Le Premier ministre britannique Keir Starmer a annoncé sa démission lundi lors d'une allocution devant Downing Street à Londres, précisant qu'il resterait en poste jusqu'à la désignation de son successeur à la tête du Labour.
"Toutes les décisions que j'ai prises ont eu pour objectif de faire passer en premier le pays que j'aime. C'est pourquoi je vais démissionner de mon poste de chef du parti travailliste", a-t-il déclaré, la voix étranglée par les larmes.
Starmer, sous pression croissante pour quitter le pouvoir depuis la victoire de son rival Andy Burnham à une législative partielle la semaine dernière, était arrivé au pouvoir en juillet 2024.
Ursula Von der Leyen, présidente de la Commission européenne, salue "un homme d'État" qui a "renforcé la sécurité de l'Europe".
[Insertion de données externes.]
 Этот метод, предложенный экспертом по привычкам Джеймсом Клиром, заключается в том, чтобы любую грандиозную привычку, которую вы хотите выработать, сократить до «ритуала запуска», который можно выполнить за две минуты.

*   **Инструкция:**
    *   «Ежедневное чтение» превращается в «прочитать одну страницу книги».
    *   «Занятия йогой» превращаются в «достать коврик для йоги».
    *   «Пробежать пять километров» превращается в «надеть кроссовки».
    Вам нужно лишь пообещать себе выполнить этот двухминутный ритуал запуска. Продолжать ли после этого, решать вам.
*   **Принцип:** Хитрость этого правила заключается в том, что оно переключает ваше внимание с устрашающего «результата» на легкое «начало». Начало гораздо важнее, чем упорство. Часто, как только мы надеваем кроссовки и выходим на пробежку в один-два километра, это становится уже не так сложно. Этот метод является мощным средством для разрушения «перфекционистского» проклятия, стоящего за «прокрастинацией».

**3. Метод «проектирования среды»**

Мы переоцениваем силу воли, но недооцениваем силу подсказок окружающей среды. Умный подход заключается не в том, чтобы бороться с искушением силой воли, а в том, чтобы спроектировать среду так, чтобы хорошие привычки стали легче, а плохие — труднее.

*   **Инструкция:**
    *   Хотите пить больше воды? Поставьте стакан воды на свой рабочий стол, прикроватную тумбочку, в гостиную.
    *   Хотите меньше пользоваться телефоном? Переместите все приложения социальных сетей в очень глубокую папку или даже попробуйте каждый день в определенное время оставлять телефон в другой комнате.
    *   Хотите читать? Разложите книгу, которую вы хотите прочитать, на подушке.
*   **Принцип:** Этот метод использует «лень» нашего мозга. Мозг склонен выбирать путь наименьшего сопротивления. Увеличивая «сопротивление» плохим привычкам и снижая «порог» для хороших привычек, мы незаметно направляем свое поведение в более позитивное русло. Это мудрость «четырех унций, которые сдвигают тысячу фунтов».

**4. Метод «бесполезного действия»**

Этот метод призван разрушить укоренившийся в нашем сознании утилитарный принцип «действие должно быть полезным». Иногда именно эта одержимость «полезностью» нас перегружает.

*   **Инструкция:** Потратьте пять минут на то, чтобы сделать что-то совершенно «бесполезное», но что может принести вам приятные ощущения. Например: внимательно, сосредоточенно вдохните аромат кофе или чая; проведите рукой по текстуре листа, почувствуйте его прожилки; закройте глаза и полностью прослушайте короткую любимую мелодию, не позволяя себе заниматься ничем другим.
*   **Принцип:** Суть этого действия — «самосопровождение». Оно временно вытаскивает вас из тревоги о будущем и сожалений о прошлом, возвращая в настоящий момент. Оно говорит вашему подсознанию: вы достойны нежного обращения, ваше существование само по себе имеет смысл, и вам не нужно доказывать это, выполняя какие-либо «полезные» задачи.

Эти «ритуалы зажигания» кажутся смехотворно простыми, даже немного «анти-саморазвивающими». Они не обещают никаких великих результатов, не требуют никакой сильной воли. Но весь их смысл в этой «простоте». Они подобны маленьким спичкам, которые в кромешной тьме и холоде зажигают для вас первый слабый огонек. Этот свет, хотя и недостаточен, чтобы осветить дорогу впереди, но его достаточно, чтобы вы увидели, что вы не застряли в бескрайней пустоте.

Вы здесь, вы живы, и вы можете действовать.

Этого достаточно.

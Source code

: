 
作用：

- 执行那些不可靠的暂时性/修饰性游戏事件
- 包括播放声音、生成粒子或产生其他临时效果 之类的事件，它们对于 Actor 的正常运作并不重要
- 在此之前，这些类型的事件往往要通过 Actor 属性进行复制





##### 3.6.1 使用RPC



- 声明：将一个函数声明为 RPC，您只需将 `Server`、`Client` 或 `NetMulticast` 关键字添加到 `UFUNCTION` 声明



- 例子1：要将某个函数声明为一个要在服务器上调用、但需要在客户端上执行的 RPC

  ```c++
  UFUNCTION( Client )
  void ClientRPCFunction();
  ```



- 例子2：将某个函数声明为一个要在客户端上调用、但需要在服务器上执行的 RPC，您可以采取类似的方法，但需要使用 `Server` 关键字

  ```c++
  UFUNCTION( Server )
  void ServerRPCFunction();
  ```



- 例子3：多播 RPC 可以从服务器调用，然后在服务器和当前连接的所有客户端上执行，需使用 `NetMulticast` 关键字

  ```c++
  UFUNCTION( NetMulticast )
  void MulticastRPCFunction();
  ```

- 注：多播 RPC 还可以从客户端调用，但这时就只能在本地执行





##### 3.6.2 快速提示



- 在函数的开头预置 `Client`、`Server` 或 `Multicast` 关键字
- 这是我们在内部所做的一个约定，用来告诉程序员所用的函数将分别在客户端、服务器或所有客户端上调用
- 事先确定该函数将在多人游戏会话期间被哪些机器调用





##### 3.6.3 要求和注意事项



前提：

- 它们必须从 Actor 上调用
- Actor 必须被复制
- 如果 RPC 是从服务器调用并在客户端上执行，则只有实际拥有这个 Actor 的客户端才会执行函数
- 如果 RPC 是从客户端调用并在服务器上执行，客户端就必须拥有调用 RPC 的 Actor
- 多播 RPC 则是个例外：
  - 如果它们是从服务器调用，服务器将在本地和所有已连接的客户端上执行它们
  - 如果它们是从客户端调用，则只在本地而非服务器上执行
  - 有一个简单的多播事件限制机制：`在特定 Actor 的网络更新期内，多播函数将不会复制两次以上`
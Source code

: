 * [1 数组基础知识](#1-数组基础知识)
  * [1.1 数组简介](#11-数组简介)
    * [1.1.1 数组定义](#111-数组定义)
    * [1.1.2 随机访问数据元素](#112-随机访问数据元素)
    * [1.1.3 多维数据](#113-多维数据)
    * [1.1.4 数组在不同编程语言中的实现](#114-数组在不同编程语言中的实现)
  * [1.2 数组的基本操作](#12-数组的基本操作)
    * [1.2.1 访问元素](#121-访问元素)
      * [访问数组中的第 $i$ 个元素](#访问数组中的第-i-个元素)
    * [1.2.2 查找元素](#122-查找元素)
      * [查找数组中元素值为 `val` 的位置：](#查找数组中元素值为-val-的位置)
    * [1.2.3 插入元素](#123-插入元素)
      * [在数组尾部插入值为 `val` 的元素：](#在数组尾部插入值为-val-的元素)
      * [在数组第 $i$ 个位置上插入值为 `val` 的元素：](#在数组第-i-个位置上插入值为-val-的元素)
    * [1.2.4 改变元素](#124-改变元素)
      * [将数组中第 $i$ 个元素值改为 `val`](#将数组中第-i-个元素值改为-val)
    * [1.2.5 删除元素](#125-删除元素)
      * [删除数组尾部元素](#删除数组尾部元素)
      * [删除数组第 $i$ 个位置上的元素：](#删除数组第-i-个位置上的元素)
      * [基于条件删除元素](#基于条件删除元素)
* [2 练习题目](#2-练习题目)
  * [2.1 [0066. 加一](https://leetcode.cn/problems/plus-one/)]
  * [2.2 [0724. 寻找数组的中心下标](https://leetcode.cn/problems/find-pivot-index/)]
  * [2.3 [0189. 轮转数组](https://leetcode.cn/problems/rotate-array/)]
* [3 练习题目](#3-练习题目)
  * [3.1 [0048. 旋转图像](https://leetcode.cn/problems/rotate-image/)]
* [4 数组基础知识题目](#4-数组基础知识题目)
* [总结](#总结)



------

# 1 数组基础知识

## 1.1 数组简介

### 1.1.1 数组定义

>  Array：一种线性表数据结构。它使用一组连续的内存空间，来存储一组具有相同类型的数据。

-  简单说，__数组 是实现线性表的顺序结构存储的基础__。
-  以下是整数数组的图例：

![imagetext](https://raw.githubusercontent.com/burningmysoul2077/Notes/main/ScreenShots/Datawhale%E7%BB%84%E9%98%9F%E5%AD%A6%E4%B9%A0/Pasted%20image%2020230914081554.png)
Nigel Farage, le chef de file du parti anti-immigration Reform UK en tête des sondages nationaux depuis des mois au Royaume-Uni, a appelé lundi à la convocation d'élections législatives après l'annonce de la démission du Premier ministre travailliste Keir Starmer.
"J'appelle à des élections législatives le plus tôt possible", a déclaré le champion du Brexit, dont le parti a infligé une cuisante défaite au Labour lors d'élections locales en mai, dans un texte publié sur les réseaux sociaux.